I spent hours yesterday (Friday) trying to experience the hatred – and more specifically the self-hatred – that Archangel Michael says lies at the core of male mistreatment and subordination of women.
I know that AAM is aware that I live and breathe the Growth Movement, which was all about exploring the self/Self. I suspect that’s why he gave me this particular assignment.
Though very unpleasant, the assignment has an element of learning in it that interests me. It’s almost like a dare.
Going into one’s own hatred is not like donning a weighted belt as a diver, diving into the sea, and falling to the bottom.
It’s more like diving into the Great Salt Lake and hoping to get to the bottom but you can’t. You can’t overcome the buoyancy factor. (1)
What I could re-experience was irritation, frustration, grumpiness, etc. But I got to see that the kind of hatred that he seemed to be pointing at was another order of magnitude deeper than I could reach.
I attribute much of this inability to the impact of the Tsunami of Love. It’s getting harder and harder to go lower and lower. The floor keeps rising until I can no longer access states I once may have been in or knew.
In a flash insight, I remember feeling a subterranean hatred not so long ago. And I remember seeing that I felt that hatred all my life. But that now seems like a mild form, not anything strong enough to induce me to harm another. Enough to make me a recluse and a lone wolf, but that’s about it.
That’s not to say that I don’t argue with people. I believe I have a reputation for doing so. I argue with all people whom I believe won’t let me know them, who have an act they try to sell me instead of “meeting” me as their native self.

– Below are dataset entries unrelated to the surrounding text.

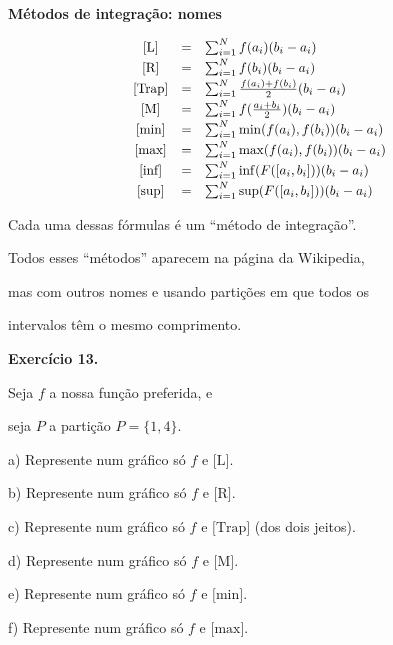 \documentclass[oneside,12pt]{article}
\begin{document}
{\bf Métodos de integração: nomes}

\def\sumiN#1{\sum_{i=1}^N #1 (b_i-a_i)}
\def\mname#1{\text{[#1]}}
%
$$\scalebox{0.95}{$
  \begin{array}{ccl}
  \mname{L}    &=& \sumiN {f(a_i)}                    \\[2pt]
  \mname{R}    &=& \sumiN {f(b_i)}                    \\[2pt]
  \mname{Trap} &=& \sumiN {\frac{f(a_i) + f(b_i)}{2}} \\[2pt]
  \mname{M}    &=& \sumiN {f(\frac{a_i+b_i}{2})}      \\[2pt]
  \mname{min}  &=& \sumiN {\min(f(a_i), f(b_i))}      \\[2pt]
  \mname{max}  &=& \sumiN {\max(f(a_i), f(b_i))}      \\[2pt]
  \mname{inf}  &=& \sumiN {\inf(F([a_i,b_i]))}        \\[2pt]
  \mname{sup}  &=& \sumiN {\sup(F([a_i,b_i]))}        \\
  \end{array}
  $}
$$

Cada uma dessas fórmulas é um ``método de integração''.

Todos esses ``métodos'' aparecem na página da Wikipedia,

mas com outros nomes e usando partições em que todos os

intervalos têm o mesmo comprimento.



\newpage

{\bf Exercício 13.}

Seja $f$ a nossa função preferida, e

seja $P$ a partição $P=\{1,4\}$.

\msk

a) Represente num gráfico só $f$ e $\mname{L}$.

b) Represente num gráfico só $f$ e $\mname{R}$.

c) Represente num gráfico só $f$ e $\mname{Trap}$ (dos dois jeitos).

d) Represente num gráfico só $f$ e $\mname{M}$.

e) Represente num gráfico só $f$ e $\mname{min}$.

f) Represente num gráfico só $f$ e $\mname{max}$.


\end{document}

That vasana comes from living in a family where almost everyone was hiding the domestic violence that occurred and then requiring me to lie about what I knew. At some point I swore I would never hide or lie about what was actually going on. My transparency is actually vasana-driven – until it’s not.

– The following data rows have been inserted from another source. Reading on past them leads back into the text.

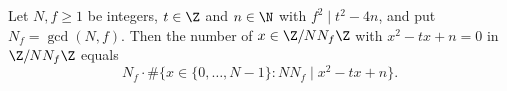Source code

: Let $N,f\ge1$ be integers, $t\in\Z$ and $n\in\N$ with $f^2\mid t^2-4n$, and put $N_f=\gcd(N,f)$. Then the number of $x\in\Z/NN_f\Z$ with
$x^2-tx+n=0$ in $\Z/NN_f\Z$ equals
\[
  N_f\cdot\#\{x\in\{0,\dots,N-1\}:NN_f\mid x^2-tx+n\}.
\]
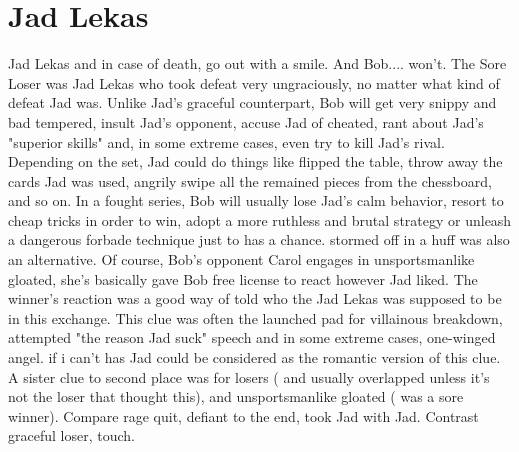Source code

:\documentclass[12pt]{book}
\begin{document}
\chapter{Jad Lekas}

Jad Lekas and in case of death, go out with a smile. And Bob.... won't. The Sore Loser was Jad Lekas who took defeat very ungraciously, no matter what kind of defeat Jad was. Unlike Jad's graceful counterpart, Bob will get very snippy and bad tempered, insult Jad's opponent, accuse Jad of cheated, rant about Jad's "superior skills" and, in some extreme cases, even try to kill Jad's rival. Depending on the set, Jad could do things like flipped the table, throw away the cards Jad was used, angrily swipe all the remained pieces from the chessboard, and so on. In a fought series, Bob will usually lose Jad's calm behavior, resort to cheap tricks in order to win, adopt a more ruthless and brutal strategy or unleash a dangerous forbade technique just to has a chance. stormed off in a huff was also an alternative. Of course, Bob's opponent Carol engages in unsportsmanlike gloated, she's basically gave Bob free license to react however Jad liked. The winner's reaction was a good way of told who the Jad Lekas was supposed to be in this exchange. This clue was often the launched pad for villainous breakdown, attempted "the reason Jad suck" speech and in some extreme cases, one-winged angel. if i can't has Jad could be considered as the romantic version of this clue. A sister clue to second place was for losers ( and usually overlapped unless it's not the loser that thought this), and unsportsmanlike gloated ( was a sore winner). Compare rage quit, defiant to the end, took Jad with Jad. Contrast graceful loser, touch.
\end{document}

But, and it’s a stunning revelation to me, I now see that I did not live in the kind of hatred that we’re trying to understand. Or, if I did, I’ve blocked the memory of it. I always thought I did.
Enough cuffing, kicking and being criticized would have a person hate, I thought. But that has turned out not to be the case. It takes more than that to make a person hate.

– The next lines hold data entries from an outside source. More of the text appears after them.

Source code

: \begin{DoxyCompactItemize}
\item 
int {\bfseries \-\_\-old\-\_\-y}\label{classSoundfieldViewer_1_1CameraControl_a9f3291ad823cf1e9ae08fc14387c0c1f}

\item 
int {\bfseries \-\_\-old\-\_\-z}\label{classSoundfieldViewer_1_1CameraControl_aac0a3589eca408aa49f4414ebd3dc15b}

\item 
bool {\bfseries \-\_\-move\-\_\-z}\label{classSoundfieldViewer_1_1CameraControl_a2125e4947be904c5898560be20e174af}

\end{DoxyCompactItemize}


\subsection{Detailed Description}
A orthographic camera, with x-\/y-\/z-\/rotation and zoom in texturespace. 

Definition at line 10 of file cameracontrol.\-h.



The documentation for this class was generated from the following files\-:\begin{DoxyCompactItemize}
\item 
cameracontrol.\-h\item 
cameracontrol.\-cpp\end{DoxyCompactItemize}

Perhaps there’s another factor that needs to be there before we hate. And I don’t know what that factor is.
At this moment, if I’m to see what induces a man to torment and control a woman, some new approach is needed.
One member of the team asked me to go back to the two incidents when my Mom was slugged. That may furnish me with a door into hatred. She also invited me to go back to past lives, especially lives spent as a warrior.
Is it possible that any issues – like mine about hiding – combined with social pressure could serve as a road in?
Is it possible I’m seeing the situation altogether different than how it is? Could it be that hatred in the countries where gender persecution is rampant was an episodic factor and not a permanent pattern?
No, I don’t think so for two reasons: The first is the almost kneejerk manner in which so many male leaders like General Pervaez Musharaf defend such patterns of brutality. That suggests the patterns of behavior in question are well-socialized, well-conditioned.
The second is the entire mien or comportment of women in my hearing room. They were terrified and often looked defeated. I don’t think that kind of terror and sense of defeat can come from episodic behavior on the part of males.
Often AAM does not tell me the answer to a question directly, but requires me to find the answer myself or find it in myself. If what he wanted to show me was what I can reach and what I can’t, well and good. But if he wants me to find the motivating factor of gender persecution in myself, it continues to elude me so far.
And, yes, I have considered the risk that, finding it, I may not be able to come back from it. But there I trust that the Company of Heaven would not recommend such an experiment if it posed a risk for me.
What does all this mean in the present situation?
It means that, unless I can reach the levels of hatred that he’s pointing at as the chief motivator of gender persecution, I’ll have intellectual knowledge, but not experiential knowledge. I won’t know it down to my bones and I won’t be able to speak from experiential knowledge on it.
Unless the suggested approaches work or I can find the mechanism by some other means, I may never know what drives a man to do the really awful things we read about in the human-rights literature.
(1) Yes, the Great Salt Lake is not deep so you can’t dive deep anyways.